War On Christmas, 2019

I would very simply like to tell you all that our continuing efforts here to wage the everlasting Yuletide tradition of the War on Christmas have successfully come to a close. Credit is due to the entire team at The Very Reverend Publius Minimus, Theyself, Ph. D., JD/MBA, B.S., first of our name, American Freedom Fighters, general Cosmic Radicals, Incorporated, Esq.

Tucker Carlson

Pictured: An horrifying turn-of-events for this year’s Christmas Defenders. 

This season’s activities included such merriment as photoshopping inspirational Christmas quotes onto the photos of people with distinct speaking styles (and who absolutely did not say them).

The battles began again in mid-October, because the best defense is a good offense. Early, Phase 1 2019 tactics called for the application of older sock puppet accounts across several social media, much to the chagrin of local politicians and Tucker Carlsons in states numbering around a Baker’s Dozen.

Protip: “Baker’s Dozen” means 13, for all you Tucker Carlsons out there.

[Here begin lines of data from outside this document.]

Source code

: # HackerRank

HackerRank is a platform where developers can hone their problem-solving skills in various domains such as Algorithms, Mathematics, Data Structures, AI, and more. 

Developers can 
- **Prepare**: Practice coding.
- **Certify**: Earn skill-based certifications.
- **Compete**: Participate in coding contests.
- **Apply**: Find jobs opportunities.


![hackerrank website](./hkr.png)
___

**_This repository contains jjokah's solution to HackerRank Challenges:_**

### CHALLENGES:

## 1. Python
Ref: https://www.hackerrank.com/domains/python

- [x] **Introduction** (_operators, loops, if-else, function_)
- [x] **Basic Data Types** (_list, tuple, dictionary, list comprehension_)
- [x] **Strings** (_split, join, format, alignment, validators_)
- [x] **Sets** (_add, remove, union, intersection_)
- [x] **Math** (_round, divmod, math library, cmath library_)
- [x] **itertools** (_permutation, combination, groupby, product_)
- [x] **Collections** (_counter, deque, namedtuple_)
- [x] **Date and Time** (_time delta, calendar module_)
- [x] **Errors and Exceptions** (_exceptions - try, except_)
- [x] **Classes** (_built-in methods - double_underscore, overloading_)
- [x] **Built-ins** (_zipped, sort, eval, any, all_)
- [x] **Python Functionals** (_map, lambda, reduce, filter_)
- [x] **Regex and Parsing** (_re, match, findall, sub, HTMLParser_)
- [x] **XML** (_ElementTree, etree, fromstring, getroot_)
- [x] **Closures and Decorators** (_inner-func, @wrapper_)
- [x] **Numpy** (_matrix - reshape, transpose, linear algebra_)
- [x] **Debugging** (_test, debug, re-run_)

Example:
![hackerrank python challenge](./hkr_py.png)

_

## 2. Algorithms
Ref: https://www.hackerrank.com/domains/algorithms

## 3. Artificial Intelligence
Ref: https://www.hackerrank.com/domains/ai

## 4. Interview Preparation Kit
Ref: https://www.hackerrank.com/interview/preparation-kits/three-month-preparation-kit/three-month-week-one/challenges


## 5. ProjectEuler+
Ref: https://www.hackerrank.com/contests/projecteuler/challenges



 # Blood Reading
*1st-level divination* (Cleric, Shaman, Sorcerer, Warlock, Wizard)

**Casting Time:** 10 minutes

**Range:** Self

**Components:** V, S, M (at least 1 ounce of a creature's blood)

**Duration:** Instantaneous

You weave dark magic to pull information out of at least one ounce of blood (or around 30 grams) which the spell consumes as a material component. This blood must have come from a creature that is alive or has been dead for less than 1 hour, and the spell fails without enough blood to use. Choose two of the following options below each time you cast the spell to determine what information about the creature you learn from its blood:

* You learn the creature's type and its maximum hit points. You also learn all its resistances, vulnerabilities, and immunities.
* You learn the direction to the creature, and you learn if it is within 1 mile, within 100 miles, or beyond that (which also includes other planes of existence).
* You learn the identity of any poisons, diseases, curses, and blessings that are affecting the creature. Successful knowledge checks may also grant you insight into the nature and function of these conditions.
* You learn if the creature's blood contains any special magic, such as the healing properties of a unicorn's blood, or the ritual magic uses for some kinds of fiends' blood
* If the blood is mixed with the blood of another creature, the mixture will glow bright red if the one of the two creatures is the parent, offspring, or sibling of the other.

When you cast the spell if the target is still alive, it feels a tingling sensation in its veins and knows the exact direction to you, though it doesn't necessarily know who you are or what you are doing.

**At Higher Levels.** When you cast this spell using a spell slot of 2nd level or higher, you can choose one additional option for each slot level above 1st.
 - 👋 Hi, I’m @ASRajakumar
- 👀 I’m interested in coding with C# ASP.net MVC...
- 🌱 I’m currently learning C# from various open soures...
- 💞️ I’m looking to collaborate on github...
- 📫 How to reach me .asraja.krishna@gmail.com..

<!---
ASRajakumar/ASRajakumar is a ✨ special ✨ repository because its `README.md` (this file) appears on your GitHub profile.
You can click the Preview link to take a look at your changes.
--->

Since Christmas came early this year, Christmas Day was reserved for day-drinking, which quickly turned into all-day-drinking. President Fluffyface was mostly nonplussed at the ensuing shenanigans. We took turns playing Fallout 4, reminding ourselves of the inherent goodness and simplicity of Johnny Walker Red Label, and finding out that President Fluffyface ABSOLUTELY FUCKIN’ HATES IT when Dogmeat comes on the screen.

n87ya1el1hzz

Pictured: ‘Murica!

So, rather than have President Fluffyface get rather upset at us spending more time with a fake dog than a real one, we opted for Cait, Strong and Nick Valentine instead. This Friend’s Gallery of Irishwoman, Super Mutant and Synth greatly calmed the entire gathering of Publius Minimi, until the scotch ran out and we had to switch to gin. For the uninitiated, if Johnny Walker Red Label is inherent goodness and simplicity, then gin is the stuff of nightmares, socialites and Tucker Carlsons (but I repeat myself). We did this to ourselves on purpose. First, to understand our enemy we must drink like our enemy, and Second, because we are only as strong as our weakest link. The War on Christmas can’t have any slow-comers, molowas or bludgers. Only the Strong survive.

Strong

Pictured: The after-effects of switching to gin from scotch at 1:30-ish p.m. on Christmas Day. Emphasis on the “ish.”

The final battle of this year’s War on Christmas concluded this morning, when we finally removed the cardboard boxes that had previously stored X-Mas gifts into the trash bin, instead of the recycling.

Happy Holidays!

p.s. We stole the featured image from Army.mil, because we stand in solidarity with THE TROOPS! HARRUMPH!